If the ‘Yes’ campaign manage to clutch defeat from the jaws of victory in the upcoming postal plebiscite, they may look back at their advertising and wonder ‘what if?’
We’ve all witnessed unlosable political campaigns go in unexpected directions, but it seems lessons haven’t been learned. And let’s not kid ourselves, this is a political campaign.
Whilst their ‘No’ campaign counterparts rolled out three innocent looking, concerned, middle-Australian women straight from their living rooms and kitchens, the ‘Yes’ campaign responded with a highly manicured Dr Keryn Phelps – direct from her Eastern Suburbs of Sydney doctor’s surgery. They got the optics all wrong.
The challenge for the ‘Yes’ campaign surely needs to be to convince the non-committed to vote ‘Yes’. This means having a conversation with middle Australia. Instead, they’ve elected to go with a Q&A luvvy who speaks eloquently to a small cohort of those who already agree with her view. Call it an echo chamber or a bubble, but it feels like history repeating itself. This approach will do nothing to convince Pete from Penrith, struggling to pay his power bills, that he should bother to fill out a form and post it off on behalf of Sydney’s Eastern Suburbs elite.

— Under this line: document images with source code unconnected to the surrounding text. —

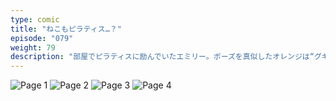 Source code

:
 ```yaml
---
type: comic
title: "ねこもピラティス…？"
episode: "079"
weight: 79
description: "部屋でピラティスに励んでいたエミリー。ポーズを真似したオレンジは“グギッ”とやらかして、ビオラちゃんに呆れられました… 😭"
---
```


![Page 1](name-1.jpg)
![Page 2](name-2.jpg)
![Page 3](name-3.jpg)
![Page 4](name-4.jpg)
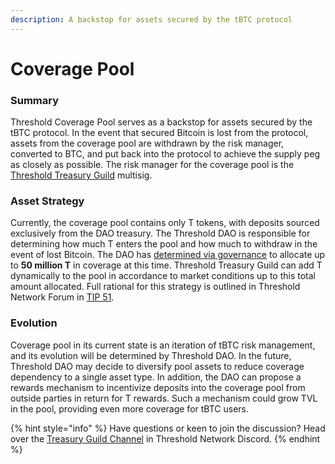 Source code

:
 ```yaml
---
description: A backstop for assets secured by the tBTC protocol
---
```


# Coverage Pool

### Summary

Threshold Coverage Pool serves as a backstop for assets secured by the tBTC protocol. In the event that secured Bitcoin is lost from the protocol, assets from the coverage pool are withdrawn by the risk manager, converted to BTC, and put back into the protocol to achieve the supply peg as closely as possible. The risk manager for the coverage pool is the [Threshold Treasury Guild](https://docs.threshold.network/governance/dao/guilds) multisig.

### Asset Strategy

Currently, the coverage pool contains only T tokens, with deposits sourced exclusively from the DAO treasury. The Threshold DAO is responsible for determining how much T enters the pool and how much to withdraw in the event of lost Bitcoin. The DAO has [determined via governance](https://etherscan.io/tx/0x26806758e05ff3f31d2e85a2875803905fc6c8a68b6c34b4201ebeb44399a27a) to allocate up to **50 million T** in coverage at this time. Threshold Treasury Guild can add T dynamically to the pool in accordance to market conditions up to this total amount allocated. Full rational for this strategy is outlined in Threshold Network Forum in [TIP 51](https://forum.threshold.network/t/tip-51-coverage-pool-allocation/610).&#x20;

### Evolution

Coverage pool in its current state is an iteration of tBTC risk management, and its evolution will be determined by Threshold DAO. In the future, Threshold DAO may decide to diversify pool assets to reduce coverage dependency to a single asset type. In addition, the DAO can propose a rewards mechanism to incentivize deposits into the coverage pool from outside parties in return for T rewards. Such a mechanism could grow TVL in the pool, providing even more coverage for tBTC users.

{% hint style="info" %}
Have questions or keen to join the discussion? Head over the [Treasury Guild Channel](https://discord.com/channels/866378471868727316/971861255100981277) in Threshold Network Discord.&#x20;
{% endhint %}
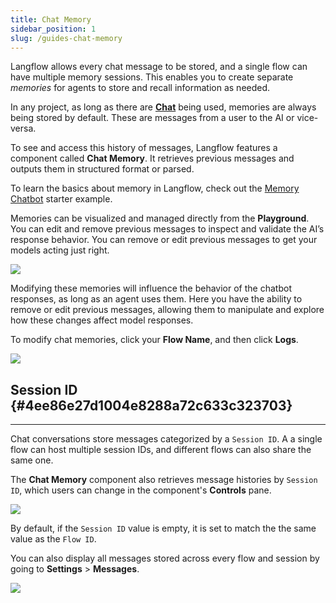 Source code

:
 ```yaml
---
title: Chat Memory
sidebar_position: 1
slug: /guides-chat-memory
---
```




Langflow allows every chat message to be stored, and a single flow can have multiple memory sessions. This enables you to create separate _memories_ for agents to store and recall information as needed. 


In any project, as long as there are [**Chat**](/components-io) being used, memories are always being stored by default. These are messages from a user to the AI or vice-versa.


To see and access this history of messages, Langflow features a component called **Chat Memory**. It retrieves previous messages and outputs them in structured format or parsed.


To learn the basics about memory in Langflow, check out the [Memory Chatbot](/starter-projects-memory-chatbot) starter example.


Memories can be visualized and managed directly from the **Playground**. You can edit and remove previous messages to inspect and validate the AI’s response behavior. You can remove or edit previous messages to get your models acting just right.


![](/img/playground.png)


Modifying these memories will influence the behavior of the chatbot responses, as long as an agent uses them. Here you have the ability to remove or edit previous messages, allowing them to manipulate and explore how these changes affect model responses.

To modify chat memories, click your **Flow Name**, and then click **Logs**.


![](/img/logs.png)


## Session ID {#4ee86e27d1004e8288a72c633c323703}


---


Chat conversations store messages categorized by a `Session ID`. A a single flow can host multiple session IDs, and different flows can also share the same one.


The **Chat Memory** component also retrieves message histories by `Session ID`, which users can change in the component's **Controls** pane.

![](/img/chat-input-controls-pane.png)

By default, if the `Session ID`  value is empty, it is set to match the the same value as the `Flow ID`. 

You can also display all messages stored across every flow and session by going to **Settings** &gt; **Messages**.

![](/img/settings-messages.png)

They have also allowed the ‘No’ campaign to dictate the strategy, by responding to their deliberately alarmist message. Fighting this battle on the ‘No’ territory is a losing strategy. If you get into a fight with a pig, you get covered in mud and the pig enjoys it.
They need to stick to their message and not get drawn into amplifying the noise from ‘No’. Work with talent that the audience might be surprised to hear is voting ‘Yes’, and aim to convince the fence sitters that if Pete from Penrith sees merit in the ‘Yes’ case, that maybe they should vote ‘Yes’ too.
Tony Abbott knows a thing or two about negative campaigns AND winning elections. The ‘Yes’ campaign needs to respect his ability to run a campaign and start playing smart.